● **Work task**: What is the number of lines in the data that contain "short"? Respond with nothing else.

----

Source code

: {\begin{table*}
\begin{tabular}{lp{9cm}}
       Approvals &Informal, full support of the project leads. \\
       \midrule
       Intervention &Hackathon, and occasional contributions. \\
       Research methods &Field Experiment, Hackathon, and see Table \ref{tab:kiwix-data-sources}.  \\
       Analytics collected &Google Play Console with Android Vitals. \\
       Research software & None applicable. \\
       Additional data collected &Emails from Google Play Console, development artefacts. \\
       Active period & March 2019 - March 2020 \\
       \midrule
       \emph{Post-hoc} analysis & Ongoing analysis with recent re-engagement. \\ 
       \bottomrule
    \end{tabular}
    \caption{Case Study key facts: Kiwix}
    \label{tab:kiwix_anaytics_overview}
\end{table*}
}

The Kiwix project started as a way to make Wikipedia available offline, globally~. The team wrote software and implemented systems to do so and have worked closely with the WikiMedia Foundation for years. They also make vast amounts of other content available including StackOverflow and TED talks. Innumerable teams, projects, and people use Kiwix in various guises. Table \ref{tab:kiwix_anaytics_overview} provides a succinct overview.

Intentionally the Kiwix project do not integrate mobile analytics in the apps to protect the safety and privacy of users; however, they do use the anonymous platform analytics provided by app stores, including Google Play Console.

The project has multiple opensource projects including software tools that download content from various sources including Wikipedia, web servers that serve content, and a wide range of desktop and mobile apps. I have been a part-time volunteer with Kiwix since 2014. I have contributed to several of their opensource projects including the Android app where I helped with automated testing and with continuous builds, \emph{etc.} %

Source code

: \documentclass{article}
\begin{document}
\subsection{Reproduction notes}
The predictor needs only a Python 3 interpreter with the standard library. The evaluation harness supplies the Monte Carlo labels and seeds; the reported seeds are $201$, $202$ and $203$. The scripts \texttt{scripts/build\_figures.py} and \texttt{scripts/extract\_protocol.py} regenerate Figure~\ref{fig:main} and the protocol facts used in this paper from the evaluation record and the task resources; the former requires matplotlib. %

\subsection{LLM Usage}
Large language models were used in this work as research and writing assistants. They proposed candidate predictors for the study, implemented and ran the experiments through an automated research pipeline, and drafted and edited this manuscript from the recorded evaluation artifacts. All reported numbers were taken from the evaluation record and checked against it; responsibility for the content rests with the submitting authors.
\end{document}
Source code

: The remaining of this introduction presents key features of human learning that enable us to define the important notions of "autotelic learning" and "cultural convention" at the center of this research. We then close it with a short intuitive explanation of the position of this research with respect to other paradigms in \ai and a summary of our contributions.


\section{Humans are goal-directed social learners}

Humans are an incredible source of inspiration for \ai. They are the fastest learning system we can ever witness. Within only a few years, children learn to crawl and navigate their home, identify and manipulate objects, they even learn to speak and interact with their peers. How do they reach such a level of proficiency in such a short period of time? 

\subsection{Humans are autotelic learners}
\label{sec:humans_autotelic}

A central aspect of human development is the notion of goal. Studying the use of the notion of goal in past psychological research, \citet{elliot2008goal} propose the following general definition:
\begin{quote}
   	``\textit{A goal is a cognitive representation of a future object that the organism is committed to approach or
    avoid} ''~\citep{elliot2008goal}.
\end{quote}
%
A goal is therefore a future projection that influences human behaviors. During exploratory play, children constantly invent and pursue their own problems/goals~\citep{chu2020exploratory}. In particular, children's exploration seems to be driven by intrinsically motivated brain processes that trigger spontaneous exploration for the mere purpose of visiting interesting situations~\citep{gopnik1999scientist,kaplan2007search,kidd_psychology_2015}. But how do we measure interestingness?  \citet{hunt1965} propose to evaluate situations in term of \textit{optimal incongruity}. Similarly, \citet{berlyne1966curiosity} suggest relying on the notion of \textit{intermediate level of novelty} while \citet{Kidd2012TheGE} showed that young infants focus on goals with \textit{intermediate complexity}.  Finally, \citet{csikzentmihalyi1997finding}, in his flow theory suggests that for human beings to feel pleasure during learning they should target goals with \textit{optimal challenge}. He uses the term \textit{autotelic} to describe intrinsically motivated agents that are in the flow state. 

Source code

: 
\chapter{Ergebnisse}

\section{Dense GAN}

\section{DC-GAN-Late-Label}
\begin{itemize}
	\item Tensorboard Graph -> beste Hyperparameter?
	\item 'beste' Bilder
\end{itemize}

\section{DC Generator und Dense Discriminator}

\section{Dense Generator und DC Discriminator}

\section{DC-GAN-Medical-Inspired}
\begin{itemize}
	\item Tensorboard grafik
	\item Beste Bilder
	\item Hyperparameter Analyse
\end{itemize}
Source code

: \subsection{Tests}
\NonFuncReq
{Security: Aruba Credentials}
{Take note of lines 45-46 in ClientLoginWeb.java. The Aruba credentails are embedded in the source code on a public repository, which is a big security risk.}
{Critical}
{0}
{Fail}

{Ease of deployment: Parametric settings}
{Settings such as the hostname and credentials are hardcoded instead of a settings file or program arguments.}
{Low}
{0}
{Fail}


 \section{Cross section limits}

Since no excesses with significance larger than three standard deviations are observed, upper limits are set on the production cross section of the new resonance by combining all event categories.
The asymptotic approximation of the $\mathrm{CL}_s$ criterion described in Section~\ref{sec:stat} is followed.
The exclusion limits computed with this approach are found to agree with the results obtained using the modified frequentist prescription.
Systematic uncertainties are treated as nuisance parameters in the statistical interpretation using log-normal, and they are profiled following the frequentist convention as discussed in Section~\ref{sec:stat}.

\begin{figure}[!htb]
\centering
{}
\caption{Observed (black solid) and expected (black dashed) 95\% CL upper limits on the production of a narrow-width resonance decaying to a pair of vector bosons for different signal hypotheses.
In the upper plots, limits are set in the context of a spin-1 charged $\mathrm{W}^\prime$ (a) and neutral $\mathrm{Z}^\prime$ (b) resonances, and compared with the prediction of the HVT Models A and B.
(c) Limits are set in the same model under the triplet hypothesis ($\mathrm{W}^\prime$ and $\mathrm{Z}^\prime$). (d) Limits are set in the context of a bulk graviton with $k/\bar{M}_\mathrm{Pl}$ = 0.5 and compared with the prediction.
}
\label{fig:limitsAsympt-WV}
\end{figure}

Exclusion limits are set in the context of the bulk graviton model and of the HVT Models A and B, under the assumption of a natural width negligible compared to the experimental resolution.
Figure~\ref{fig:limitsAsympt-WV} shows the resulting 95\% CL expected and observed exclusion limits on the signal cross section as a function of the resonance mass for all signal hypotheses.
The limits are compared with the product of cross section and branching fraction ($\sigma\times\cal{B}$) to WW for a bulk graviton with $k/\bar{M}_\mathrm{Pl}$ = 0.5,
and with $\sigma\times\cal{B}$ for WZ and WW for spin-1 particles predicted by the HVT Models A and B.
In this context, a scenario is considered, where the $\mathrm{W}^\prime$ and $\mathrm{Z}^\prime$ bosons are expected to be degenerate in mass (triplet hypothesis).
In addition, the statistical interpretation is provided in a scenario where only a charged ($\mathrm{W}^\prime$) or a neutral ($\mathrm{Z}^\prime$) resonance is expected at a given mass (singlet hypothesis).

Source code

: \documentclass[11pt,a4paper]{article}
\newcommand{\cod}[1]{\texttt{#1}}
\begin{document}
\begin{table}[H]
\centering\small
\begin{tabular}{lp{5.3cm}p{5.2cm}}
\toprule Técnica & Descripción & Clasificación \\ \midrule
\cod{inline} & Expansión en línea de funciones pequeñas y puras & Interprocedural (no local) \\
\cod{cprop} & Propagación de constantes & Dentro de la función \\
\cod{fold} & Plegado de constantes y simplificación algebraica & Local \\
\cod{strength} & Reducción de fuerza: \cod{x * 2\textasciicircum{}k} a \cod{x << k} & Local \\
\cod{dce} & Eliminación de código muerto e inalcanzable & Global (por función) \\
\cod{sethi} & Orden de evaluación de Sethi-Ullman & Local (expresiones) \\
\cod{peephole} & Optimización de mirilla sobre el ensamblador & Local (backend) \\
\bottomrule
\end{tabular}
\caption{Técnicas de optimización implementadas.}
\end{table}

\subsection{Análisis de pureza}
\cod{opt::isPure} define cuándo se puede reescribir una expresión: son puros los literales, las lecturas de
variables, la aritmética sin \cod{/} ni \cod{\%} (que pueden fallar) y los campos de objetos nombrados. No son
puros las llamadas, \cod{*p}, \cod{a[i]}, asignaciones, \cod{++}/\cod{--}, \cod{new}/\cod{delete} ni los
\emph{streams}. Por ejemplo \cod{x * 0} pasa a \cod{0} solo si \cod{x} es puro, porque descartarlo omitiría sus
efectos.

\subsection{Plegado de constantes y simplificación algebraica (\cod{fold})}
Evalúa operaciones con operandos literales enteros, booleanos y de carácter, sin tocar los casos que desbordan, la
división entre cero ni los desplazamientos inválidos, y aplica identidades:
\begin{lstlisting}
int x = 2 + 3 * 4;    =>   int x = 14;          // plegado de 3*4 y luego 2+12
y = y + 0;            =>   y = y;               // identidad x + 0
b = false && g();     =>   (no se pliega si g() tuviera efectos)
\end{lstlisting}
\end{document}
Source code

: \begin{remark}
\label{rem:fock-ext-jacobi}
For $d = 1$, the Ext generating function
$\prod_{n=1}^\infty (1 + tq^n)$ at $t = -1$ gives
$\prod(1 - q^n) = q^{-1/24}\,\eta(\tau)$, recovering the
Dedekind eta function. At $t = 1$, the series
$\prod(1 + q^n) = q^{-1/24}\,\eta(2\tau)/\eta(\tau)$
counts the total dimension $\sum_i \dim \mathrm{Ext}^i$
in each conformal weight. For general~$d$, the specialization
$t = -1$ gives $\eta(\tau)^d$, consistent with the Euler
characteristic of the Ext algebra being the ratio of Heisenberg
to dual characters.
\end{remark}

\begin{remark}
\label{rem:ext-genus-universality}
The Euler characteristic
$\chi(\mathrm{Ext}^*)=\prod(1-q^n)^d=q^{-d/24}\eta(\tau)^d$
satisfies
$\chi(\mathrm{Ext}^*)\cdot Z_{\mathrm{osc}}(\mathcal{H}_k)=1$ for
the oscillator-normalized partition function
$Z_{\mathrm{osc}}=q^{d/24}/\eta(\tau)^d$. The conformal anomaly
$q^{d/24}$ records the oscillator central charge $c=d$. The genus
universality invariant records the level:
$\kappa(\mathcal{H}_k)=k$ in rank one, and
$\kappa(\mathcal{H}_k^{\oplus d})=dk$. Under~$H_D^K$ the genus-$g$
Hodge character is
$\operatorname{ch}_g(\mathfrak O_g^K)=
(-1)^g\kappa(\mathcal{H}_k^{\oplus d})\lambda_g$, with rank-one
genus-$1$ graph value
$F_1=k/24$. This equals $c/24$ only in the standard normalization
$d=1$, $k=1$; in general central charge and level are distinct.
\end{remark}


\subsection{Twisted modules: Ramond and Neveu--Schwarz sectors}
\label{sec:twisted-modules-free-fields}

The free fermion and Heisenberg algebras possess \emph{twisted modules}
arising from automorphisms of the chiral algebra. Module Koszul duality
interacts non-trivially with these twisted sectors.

----

● **Result of the exercise**: 2